Brescia, sequestrati 580mila articoli insicuri e contraffatti per la scuola

La Guardia di Finanza ha controllato 17 esercizi commerciali in provincia. Denunciati due commercianti per marchi falsi
Brescia, 19 settembre 2026 – In vista della riapertura dell’anno scolastico, il Comando Provinciale della Guardia di Finanza di Brescia ha intensificato i controlli sul territorio per contrastare la commercializzazione di prodotti insicuri e contraffatti. L’operazione ha interessato 17 esercizi commerciali distribuiti in dieci comuni della provincia, tra cui Brescia, Lonato, Moniga del Garda e Rovato.
I finanzieri hanno sequestrato complessivamente oltre 580mila articoli privi dei requisiti minimi di sicurezza o recanti marchi falsi. Di questi, oltre 286mila erano prodotti specificamente destinati all’uso scolastico: quaderni, penne, matite, astucci, righelli e accessori da disegno.

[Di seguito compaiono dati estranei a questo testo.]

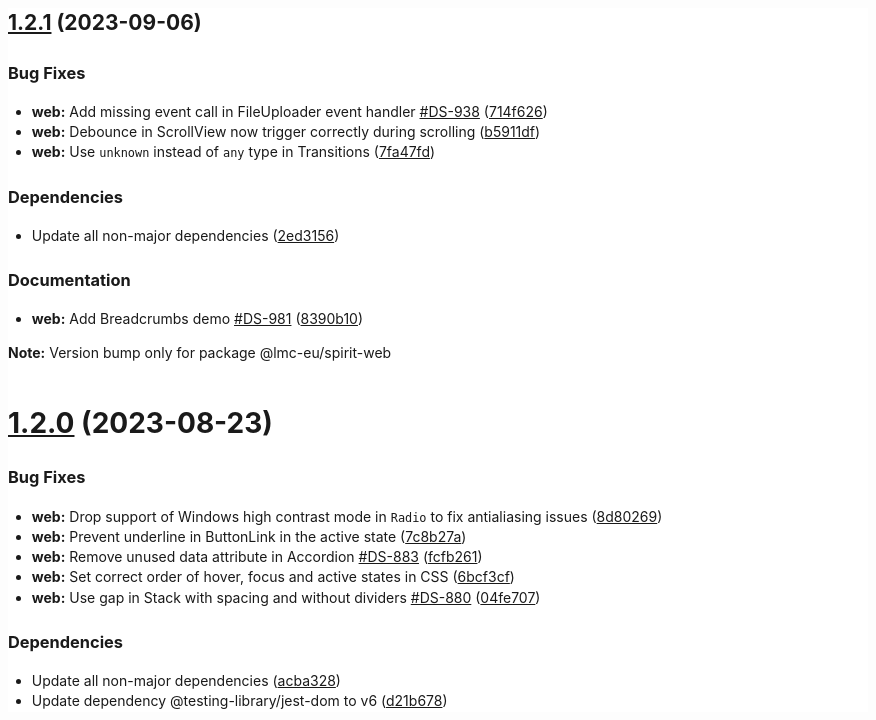 <a name="1.2.1"></a>

## [1.2.1](https://github.com/lmc-eu/spirit-design-system/compare/@lmc-eu/spirit-web@1.2.0...@lmc-eu/spirit-web@1.2.1) (2023-09-06)

### Bug Fixes

- **web:** Add missing event call in FileUploader event handler [#DS-938](https://github.com/lmc-eu/spirit-design-system/issues/DS-938) ([714f626](https://github.com/lmc-eu/spirit-design-system/commit/714f626))
- **web:** Debounce in ScrollView now trigger correctly during scrolling ([b5911df](https://github.com/lmc-eu/spirit-design-system/commit/b5911df))
- **web:** Use `unknown` instead of `any` type in Transitions ([7fa47fd](https://github.com/lmc-eu/spirit-design-system/commit/7fa47fd))

### Dependencies

- Update all non-major dependencies ([2ed3156](https://github.com/lmc-eu/spirit-design-system/commit/2ed3156))

### Documentation

- **web:** Add Breadcrumbs demo [#DS-981](https://github.com/lmc-eu/spirit-design-system/issues/DS-981) ([8390b10](https://github.com/lmc-eu/spirit-design-system/commit/8390b10))

**Note:** Version bump only for package @lmc-eu/spirit-web

<a name="1.2.0"></a>

# [1.2.0](https://github.com/lmc-eu/spirit-design-system/compare/@lmc-eu/spirit-web@1.1.0...@lmc-eu/spirit-web@1.2.0) (2023-08-23)

### Bug Fixes

- **web:** Drop support of Windows high contrast mode in `Radio` to fix antialiasing issues ([8d80269](https://github.com/lmc-eu/spirit-design-system/commit/8d80269))
- **web:** Prevent underline in ButtonLink in the active state ([7c8b27a](https://github.com/lmc-eu/spirit-design-system/commit/7c8b27a))
- **web:** Remove unused data attribute in Accordion [#DS-883](https://github.com/lmc-eu/spirit-design-system/issues/DS-883) ([fcfb261](https://github.com/lmc-eu/spirit-design-system/commit/fcfb261))
- **web:** Set correct order of hover, focus and active states in CSS ([6bcf3cf](https://github.com/lmc-eu/spirit-design-system/commit/6bcf3cf))
- **web:** Use gap in Stack with spacing and without dividers [#DS-880](https://github.com/lmc-eu/spirit-design-system/issues/DS-880) ([04fe707](https://github.com/lmc-eu/spirit-design-system/commit/04fe707))

### Dependencies

- Update all non-major dependencies ([acba328](https://github.com/lmc-eu/spirit-design-system/commit/acba328))
- Update dependency @testing-library/jest-dom to v6 ([d21b678](https://github.com/lmc-eu/spirit-design-system/commit/d21b678))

Le violazioni riscontrate riguardano principalmente il Codice del Consumo. Tra le irregolarità: la mancanza delle indicazioni minime in lingua italiana, l’assenza di informazioni sulla provenienza e sull’identità del produttore o importatore, e la mancata conformità alle prescrizioni generali di sicurezza dei beni immessi sul mercato.
In due esercizi, rispettivamente a Breno e Brescia, sono stati sequestrati circa 9.100 articoli con marchi contraffatti. A seguito di questi riscontri, due soggetti sono stati deferiti all’Autorità Giudiziaria per le ipotesi di reato di commercio di prodotti con segni falsi e ricettazione.
Le contestazioni amministrative hanno riguardato importi complessivi compresi tra circa 9.300 euro e circa 219mila euro. I titolari delle attività irregolari sono stati segnalati alla Camera di Commercio locale per l’adozione dei provvedimenti sanzionatori.